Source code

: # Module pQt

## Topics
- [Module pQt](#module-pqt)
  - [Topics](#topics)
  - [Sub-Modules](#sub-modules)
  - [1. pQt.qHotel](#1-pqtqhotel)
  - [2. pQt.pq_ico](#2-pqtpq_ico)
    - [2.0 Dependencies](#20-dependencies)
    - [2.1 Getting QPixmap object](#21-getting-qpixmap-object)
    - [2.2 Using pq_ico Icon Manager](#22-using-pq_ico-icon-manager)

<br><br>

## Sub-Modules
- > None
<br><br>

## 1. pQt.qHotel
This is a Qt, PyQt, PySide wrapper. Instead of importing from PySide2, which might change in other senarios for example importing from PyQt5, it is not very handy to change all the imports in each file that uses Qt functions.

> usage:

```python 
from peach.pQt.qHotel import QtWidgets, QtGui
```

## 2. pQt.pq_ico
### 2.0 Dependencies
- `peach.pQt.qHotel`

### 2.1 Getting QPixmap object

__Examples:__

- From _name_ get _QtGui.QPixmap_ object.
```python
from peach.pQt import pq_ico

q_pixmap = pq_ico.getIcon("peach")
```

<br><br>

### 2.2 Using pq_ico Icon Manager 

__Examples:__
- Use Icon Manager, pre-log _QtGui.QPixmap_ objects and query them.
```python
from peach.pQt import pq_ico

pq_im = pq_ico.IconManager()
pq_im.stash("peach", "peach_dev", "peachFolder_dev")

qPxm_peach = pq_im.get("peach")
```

● **EXERCISE GOAL**:
Go through the records, tally the lines holding the word "Dependencies", and give only the tally.

● **EXERCISE RESULT**:
2